WHAT YOU WILL DO
When a line below contains the string "aquasecurity", show that line.

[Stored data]
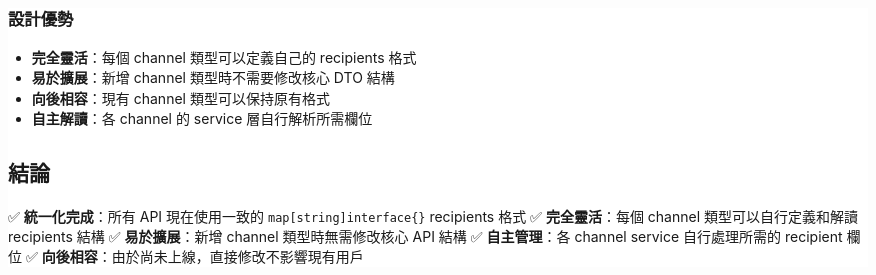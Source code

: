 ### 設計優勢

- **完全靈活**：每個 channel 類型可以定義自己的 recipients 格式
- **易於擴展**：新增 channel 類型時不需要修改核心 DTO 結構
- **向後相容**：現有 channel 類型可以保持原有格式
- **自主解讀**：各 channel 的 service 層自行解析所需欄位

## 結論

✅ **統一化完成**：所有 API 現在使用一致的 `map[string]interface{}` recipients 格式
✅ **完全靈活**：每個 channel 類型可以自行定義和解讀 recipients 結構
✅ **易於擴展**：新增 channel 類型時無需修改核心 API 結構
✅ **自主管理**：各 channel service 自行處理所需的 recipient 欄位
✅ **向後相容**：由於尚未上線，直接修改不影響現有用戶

...

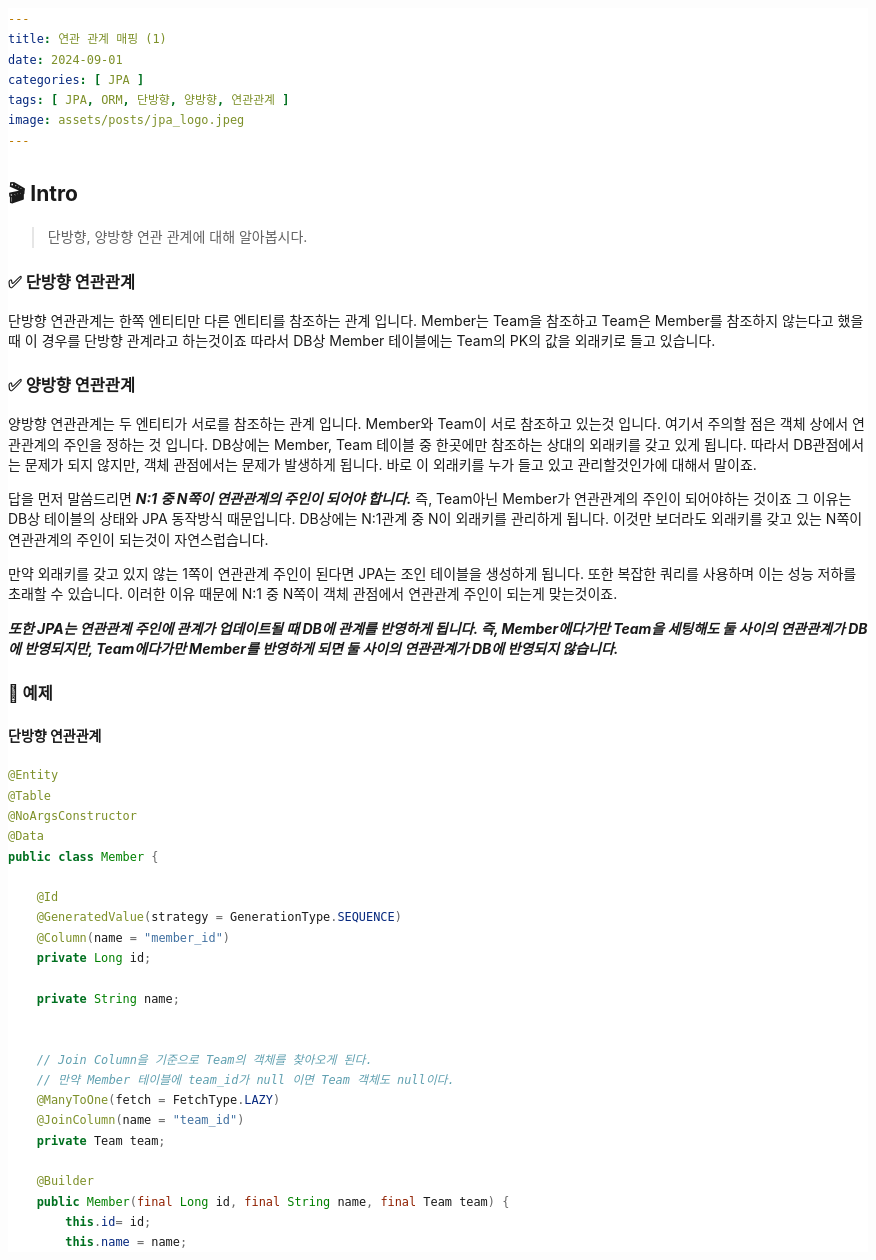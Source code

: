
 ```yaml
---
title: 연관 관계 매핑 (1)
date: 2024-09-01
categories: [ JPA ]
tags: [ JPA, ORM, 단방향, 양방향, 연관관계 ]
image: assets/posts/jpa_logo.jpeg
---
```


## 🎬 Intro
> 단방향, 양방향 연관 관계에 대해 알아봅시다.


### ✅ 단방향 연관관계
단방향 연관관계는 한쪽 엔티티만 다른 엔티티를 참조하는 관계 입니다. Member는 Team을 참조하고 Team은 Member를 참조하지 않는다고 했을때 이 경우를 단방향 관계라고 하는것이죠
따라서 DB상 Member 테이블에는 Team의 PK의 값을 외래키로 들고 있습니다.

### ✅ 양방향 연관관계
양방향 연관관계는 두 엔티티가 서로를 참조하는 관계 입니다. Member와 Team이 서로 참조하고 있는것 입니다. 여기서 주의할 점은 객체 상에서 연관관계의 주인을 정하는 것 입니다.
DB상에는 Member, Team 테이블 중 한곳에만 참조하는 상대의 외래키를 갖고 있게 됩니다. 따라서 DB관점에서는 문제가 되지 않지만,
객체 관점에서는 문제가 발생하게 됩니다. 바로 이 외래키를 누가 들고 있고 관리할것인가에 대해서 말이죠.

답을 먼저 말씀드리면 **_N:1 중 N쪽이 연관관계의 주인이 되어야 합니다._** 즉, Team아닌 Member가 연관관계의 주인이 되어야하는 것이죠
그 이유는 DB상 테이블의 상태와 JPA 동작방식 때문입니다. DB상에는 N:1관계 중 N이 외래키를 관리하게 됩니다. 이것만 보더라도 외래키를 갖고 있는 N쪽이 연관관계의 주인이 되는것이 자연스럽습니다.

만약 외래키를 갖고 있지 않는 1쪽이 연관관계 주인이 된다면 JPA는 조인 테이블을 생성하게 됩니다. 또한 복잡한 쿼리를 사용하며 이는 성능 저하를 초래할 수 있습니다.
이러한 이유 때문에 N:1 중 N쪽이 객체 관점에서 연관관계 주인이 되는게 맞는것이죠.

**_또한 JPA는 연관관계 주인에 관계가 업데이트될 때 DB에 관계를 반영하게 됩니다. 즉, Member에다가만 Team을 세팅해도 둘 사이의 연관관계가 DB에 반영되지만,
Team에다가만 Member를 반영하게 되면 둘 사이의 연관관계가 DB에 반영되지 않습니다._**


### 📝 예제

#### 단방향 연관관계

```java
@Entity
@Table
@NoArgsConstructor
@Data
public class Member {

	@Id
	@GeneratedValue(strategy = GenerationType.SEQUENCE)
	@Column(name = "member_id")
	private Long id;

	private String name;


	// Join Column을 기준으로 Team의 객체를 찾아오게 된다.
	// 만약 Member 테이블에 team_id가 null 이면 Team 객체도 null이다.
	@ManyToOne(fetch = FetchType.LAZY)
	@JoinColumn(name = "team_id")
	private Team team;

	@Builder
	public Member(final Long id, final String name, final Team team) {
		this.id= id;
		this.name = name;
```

...

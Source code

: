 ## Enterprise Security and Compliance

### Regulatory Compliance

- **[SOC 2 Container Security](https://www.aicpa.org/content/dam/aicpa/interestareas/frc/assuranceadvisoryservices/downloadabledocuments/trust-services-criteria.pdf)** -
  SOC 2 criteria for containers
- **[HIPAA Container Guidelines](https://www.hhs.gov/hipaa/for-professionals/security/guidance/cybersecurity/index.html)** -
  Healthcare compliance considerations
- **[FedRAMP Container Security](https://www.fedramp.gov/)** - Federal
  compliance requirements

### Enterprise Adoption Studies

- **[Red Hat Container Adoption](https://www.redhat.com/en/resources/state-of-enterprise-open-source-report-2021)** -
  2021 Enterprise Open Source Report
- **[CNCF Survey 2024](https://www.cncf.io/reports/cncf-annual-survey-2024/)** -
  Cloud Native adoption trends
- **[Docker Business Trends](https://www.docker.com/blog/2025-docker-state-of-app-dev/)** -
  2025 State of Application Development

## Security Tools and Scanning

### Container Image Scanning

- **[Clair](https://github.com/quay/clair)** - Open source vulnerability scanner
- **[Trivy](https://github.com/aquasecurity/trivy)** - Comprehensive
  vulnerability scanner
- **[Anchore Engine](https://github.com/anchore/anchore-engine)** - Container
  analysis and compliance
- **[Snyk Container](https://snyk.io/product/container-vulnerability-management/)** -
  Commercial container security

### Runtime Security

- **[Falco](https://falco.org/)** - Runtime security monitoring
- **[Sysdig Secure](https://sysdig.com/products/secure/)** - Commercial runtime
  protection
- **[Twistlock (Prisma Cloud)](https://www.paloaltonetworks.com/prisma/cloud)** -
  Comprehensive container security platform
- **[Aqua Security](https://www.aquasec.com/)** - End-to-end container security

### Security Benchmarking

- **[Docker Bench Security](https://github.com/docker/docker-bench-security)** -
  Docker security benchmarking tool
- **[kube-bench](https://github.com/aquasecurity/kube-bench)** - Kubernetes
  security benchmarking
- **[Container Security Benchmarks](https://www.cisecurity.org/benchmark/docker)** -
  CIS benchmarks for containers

RESULT BELOW
- **[Trivy](https://github.com/aquasecurity/trivy)** - Comprehensive
- **[kube-bench](https://github.com/aquasecurity/kube-bench)** - Kubernetes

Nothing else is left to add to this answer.